US plans to initiate direct talks with Yemen's Houthis: Report
The US government is planning to open direct talks with Yemen's Houthi rebels in a bid to end the country's four-year conflict, according to a report in the Wall Street Journal.
Officials familiar with the matter told the newspaper that the Trump administration was pushing Saudi Arabia, which leads the coalition fighting the Houthis in Yemen, to take part in secret talks in Oman with the group's leaders in an attempt to broker a ceasefire.
The UN has warned that the war in Yemen, which began in 2015 when the Saudi-led coalition intervened following the Houthi takeover of the capital Sanaa, has created the world's worst humanitarian crisis, risking a famine and leaving tens of thousands dead.
The US and Saudi Arabia view the Houthis as proxies for Iran, which has declared public support for the group, and see the conflict as part of a wider regional conflict with the Islamic Republic.

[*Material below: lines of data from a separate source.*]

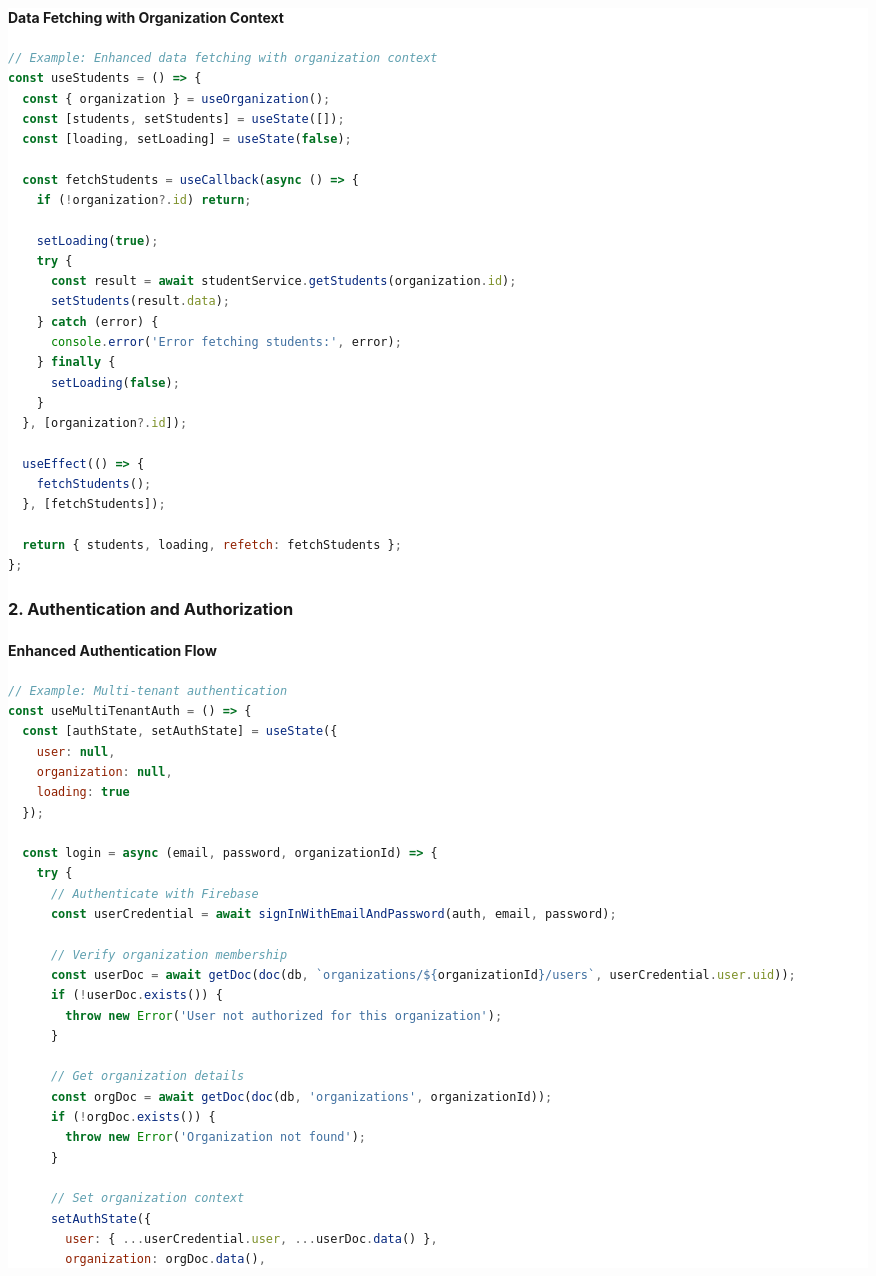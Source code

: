 #### Data Fetching with Organization Context
```javascript
// Example: Enhanced data fetching with organization context
const useStudents = () => {
  const { organization } = useOrganization();
  const [students, setStudents] = useState([]);
  const [loading, setLoading] = useState(false);
  
  const fetchStudents = useCallback(async () => {
    if (!organization?.id) return;
    
    setLoading(true);
    try {
      const result = await studentService.getStudents(organization.id);
      setStudents(result.data);
    } catch (error) {
      console.error('Error fetching students:', error);
    } finally {
      setLoading(false);
    }
  }, [organization?.id]);
  
  useEffect(() => {
    fetchStudents();
  }, [fetchStudents]);
  
  return { students, loading, refetch: fetchStudents };
};
```

### 2. Authentication and Authorization

#### Enhanced Authentication Flow
```javascript
// Example: Multi-tenant authentication
const useMultiTenantAuth = () => {
  const [authState, setAuthState] = useState({
    user: null,
    organization: null,
    loading: true
  });
  
  const login = async (email, password, organizationId) => {
    try {
      // Authenticate with Firebase
      const userCredential = await signInWithEmailAndPassword(auth, email, password);
      
      // Verify organization membership
      const userDoc = await getDoc(doc(db, `organizations/${organizationId}/users`, userCredential.user.uid));
      if (!userDoc.exists()) {
        throw new Error('User not authorized for this organization');
      }
      
      // Get organization details
      const orgDoc = await getDoc(doc(db, 'organizations', organizationId));
      if (!orgDoc.exists()) {
        throw new Error('Organization not found');
      }
      
      // Set organization context
      setAuthState({
        user: { ...userCredential.user, ...userDoc.data() },
        organization: orgDoc.data(),
```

Officials from former president Barack Obama's administration secretly met with Houthi leaders in 2015 shortly after the war began to secure the release of US hostages. US officials also met with Houthi leaders in Sweden during UN-led peace talks held in December 2018.

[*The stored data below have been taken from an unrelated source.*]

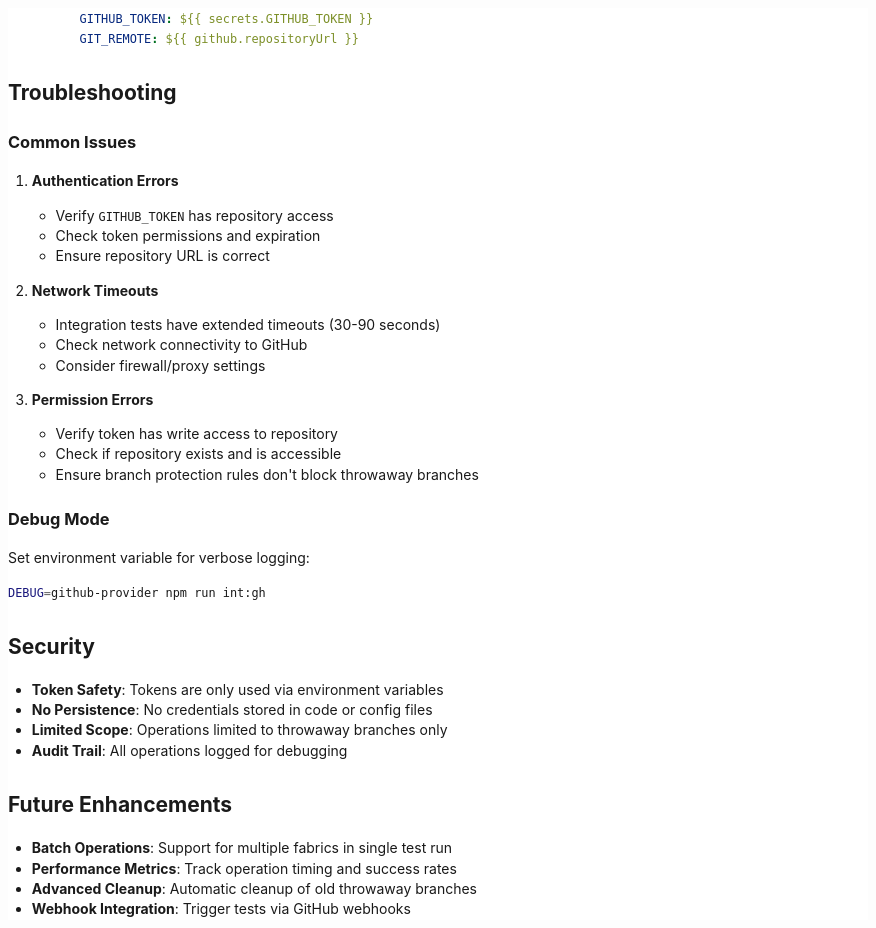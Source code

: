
 ```yaml
          GITHUB_TOKEN: ${{ secrets.GITHUB_TOKEN }}
          GIT_REMOTE: ${{ github.repositoryUrl }}
```

## Troubleshooting

### Common Issues

1. **Authentication Errors**
   - Verify `GITHUB_TOKEN` has repository access
   - Check token permissions and expiration
   - Ensure repository URL is correct

2. **Network Timeouts**
   - Integration tests have extended timeouts (30-90 seconds)
   - Check network connectivity to GitHub
   - Consider firewall/proxy settings

3. **Permission Errors**
   - Verify token has write access to repository
   - Check if repository exists and is accessible
   - Ensure branch protection rules don't block throwaway branches

### Debug Mode

Set environment variable for verbose logging:
```bash
DEBUG=github-provider npm run int:gh
```

## Security

- **Token Safety**: Tokens are only used via environment variables
- **No Persistence**: No credentials stored in code or config files
- **Limited Scope**: Operations limited to throwaway branches only
- **Audit Trail**: All operations logged for debugging

## Future Enhancements

- **Batch Operations**: Support for multiple fabrics in single test run
- **Performance Metrics**: Track operation timing and success rates
- **Advanced Cleanup**: Automatic cleanup of old throwaway branches
- **Webhook Integration**: Trigger tests via GitHub webhooks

However, the officials told the WSJ that there had been no significant direct discussions with the group since 2017.
The World Food Programme, which says it feeds around 11 million people a month in Yemen, halted distributions to Houthi-controlled territory in June following accusations of "diversion of food" meant for Yemeni civilians.

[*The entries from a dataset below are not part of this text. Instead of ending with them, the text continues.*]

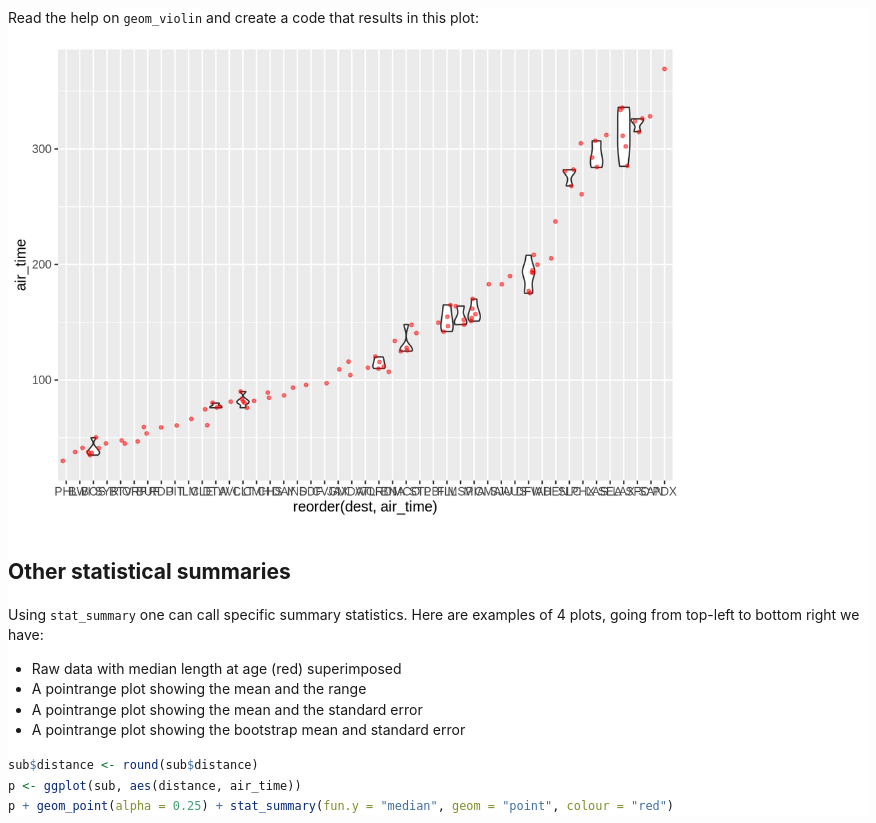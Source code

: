 Read the help on `geom_violin` and create a code that results in this plot:

<img src="Tidyverse_files/figure-html/unnamed-chunk-24-1.png" width="672" />



## Other statistical summaries

Using `stat_summary` one can call specific summary statistics. Here are examples of 4 plots, going from top-left to bottom right we have:

* Raw data with median length at age (red) superimposed
* A pointrange plot showing the mean and the range
* A pointrange plot showing the mean and the standard error
* A pointrange plot showing the bootstrap mean and standard error


```r
sub$distance <- round(sub$distance)
p <- ggplot(sub, aes(distance, air_time))
p + geom_point(alpha = 0.25) + stat_summary(fun.y = "median", geom = "point", colour = "red")
```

In early August, WFP reached a deal to resume deliveries after the Houthis offered guarantees concerning the beneficiaries, the UN agency said.
Over three million people have been displaced and some two-thirds of the country's population are in need of aid, the world body says.
A WFP spokesperson told AFP that the agency distributes more than 130,000 metric tonnes of food each month in Yemen despite "operational challenges" linked to the complex conflict.
"WFP needs unimpeded access to all areas of the country so we can get food assistance to those who need it most."